Pour le ministère des Finances (Minfi), c’est l’insuffisance des mises en valeur de Nicodème Mekongo qui lui a valu la déchéance du terrain transféré à Zénith. L’attribution en 1961 était subordonnée au respect de certaines clauses non respectées par M. Mekongo. Parmi les éléments énumérés dans les écritures du Minfi, apparait le non-respect du type de construction à ériger dans la zone, qui aurait entrainé une violation du cahier de charges fourni au moment de la concession, et l’insuffisance des mises en valeur. Les fonctionnaires du Minfi expliquent aussi que l’arrêt des travaux de construction sur le terrain jusqu’à ce jour exprime un manque de moyens financiers pour réaliser une bâtisse conforme aux constructions de la zone occupée. Un cahier de charges aurait été remis à M. Mekongo lors de la concession en son nom. Un document que la famille n’aurait pas produit au dossier de leur requête de peur d’être démasquée.
Des actes jamais notifiés
Enfin, une clause de la concession est invoquée pour contester les droits de la succession Mekongo sur le terrain. Une inscription expliquant que « la concession prend fin (…) cas de non-respect des obligations imposées au concessionnaire, par suite de décès du bénéficiaire, si l’héritier ne demande pas le transfert des droits dans un délai d’un an à compter de la date de décès». Toute cette artillerie pour contester les supposés droits que pouvait encore espérer la faille du défunt sur la parcelle. En outre, le Minfi estime que le fait pour la famille Mekongo de chercher à annuler des textes signés depuis plus d’une quarantaine d’années sont d’office sous le coup du retard par rapport au délai prescrit par la loi.
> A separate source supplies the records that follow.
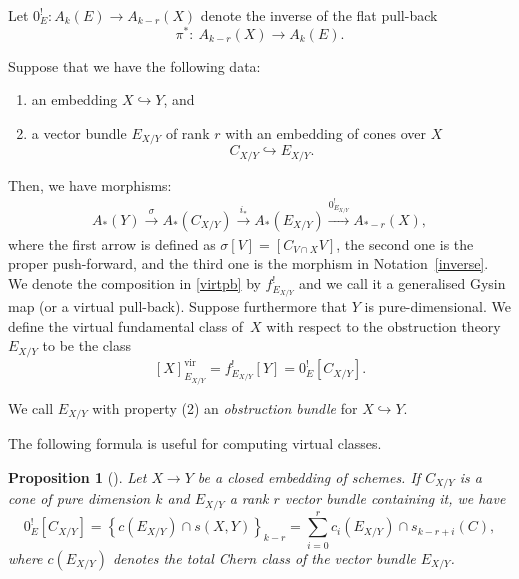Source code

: \documentclass[pdftex]{sigma}
\numberwithin{equation}{section}
\newtheorem{Proposition}[Theorem]{Proposition}
 { \theoremstyle{definition}
\newtheorem{Definition}[Theorem]{Definition}
\newtheorem{Note}[Theorem]{Note}
\newtheorem{Example}[Theorem]{Example}
\newtheorem{Remark}[Theorem]{Remark}
\newtheorem{notation}[Theorem]{Notation}
\newtheorem{construction}[Theorem]{Construction}
}
\newcommand{\vv}{\mathrm{vir}}
\theoremstyle{plain}
\theoremstyle{definition}
\theoremstyle{remark}
\begin{document}
\begin{notation} \label{inverse} Let $0_E^!\colon A_k(E)\to A_{k-r}(X)$ denote the inverse of the flat pull-back
\[\pi^*\colon \ A_{k-r}(X)\to A_k(E).
\]
\end{notation}
\begin{construction}\label{naive}
Suppose that we have the following data:
\begin{enumerate}\itemsep=0pt
\item[1)] an embedding $X\hookrightarrow Y$, and
\item[2)] a vector bundle $E_{X/Y}$ of rank $r$ with an embedding of cones over $X$
 \begin{equation*}C_{X/Y}\hookrightarrow E_{X/Y}.
 \end{equation*}
\end{enumerate}
 Then, we have morphisms:
\begin{align}\label{virtpb}
A_*(Y)\xrightarrow{\sigma} A_*(C_{X/Y})\xrightarrow{i_*} A_*(E_{X/Y})\xrightarrow{0_{E_{X/Y}}^!} A_{*-r}(X),
\end{align}
where the first arrow is defined as $\sigma[V]=[C_{V\cap X} V]$, the second one is the proper push-forward, and the third one is the morphism in Notation~\ref{inverse}. We denote the composition in \eqref{virtpb} by $f^!_{E_{X/Y}}$ and we call it a generalised Gysin map (or a virtual pull-back). Suppose furthermore that $Y$ is pure-dimensional. We define the virtual fundamental class of~$X$ with respect to the obstruction theory $E_{X/Y}$ to be the class
\[[X]_{E_{X/Y}}^{\vv}=f^!_{E_{X/Y}}[Y]=0^!_E[C_{X/Y}].\]
\end{construction}
\begin{Definition}We call $E_{X/Y}$ with property (2) an \emph{obstruction bundle} for $X\hookrightarrow Y$.
\end{Definition}
The following formula is useful for computing virtual classes.
\begin{Proposition}[{\cite[Example~4.1.8]{Fulton}}]\label{prop:zerocone}
Let $X\to Y$ be a closed embedding of schemes. If $C_{X/Y}$ is a cone of pure dimension $k$ and $E_{X/Y}$ a rank $r$ vector bundle containing it, we have
\begin{equation}\label{segrechern}0^!_E[C_{X/Y}]=\left\{c(E_{X/Y})\cap s(X,Y)\right\}_{k-r}=\sum_{i=0}^r{c_i(E_{X/Y})\cap s_{k-r+i}(C)},
\end{equation}
where $c(E_{X/Y})$ denotes the total Chern class of the vector bundle $E_{X/Y}$.
\end{Proposition}
\end{document}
En effet, c’est en 2018 que Vincent Mekongo Balla a introduit sa requête au Tribunal administratif du Centre. La démarche est tout à fait justifiée, selon Me Atangana Ayissi, qui révèle l’absence de notification des arrêtés du ministère de l’Economie nationale aux ayants droits Mekongo. Cette anomalie leur permet ainsi de pouvoir toujours contester les textes aujourd’hui puisque le cadre légal en matière de droit administratif précise que les délais pour un éventuel contentieux sont amorcés dès le moment où le plaignant a été notifié de l’acte contesté.
Le parquet général, dans ses observations, n’a pas manqué d’évoquer des vices de formes des arrêtés incriminés. Pour le magistrat, celui de 1976 ne contient pas de référence à un constat de déchéance avant l’attribution du terrain de Mekongo à l’entreprise Zénith. L’arrêté d’attribution et le cahier de charges, qui devraient être pris comme fondement de l’acte, n’ont pas également été régulièrement cités. «L’arrêté n’était pas suffisamment motivé», pense le représentant du ministère public. Quant à l’évaluation des travaux effectués pour fixer le prix de l’attribution de gré à gré, il n’y également a pas de référence à l’application de la loi régissant le régime domanial de cette époque. «L’arrêté de l’administration est irrégulier», conclut le procureur en s’alignant sur une décision antérieure du tribunal qui avait jugé les réclamations de Vincent Mekongo Balla et ses frères fondées. Considérant toutes les anomalies aux usages relevées par le procureur, le tribunal va annuler les arrêtés du 30 janvier 1976 et du 22 janvier 1979 ayant servi à déposséder la famille Mekongo de ses terres.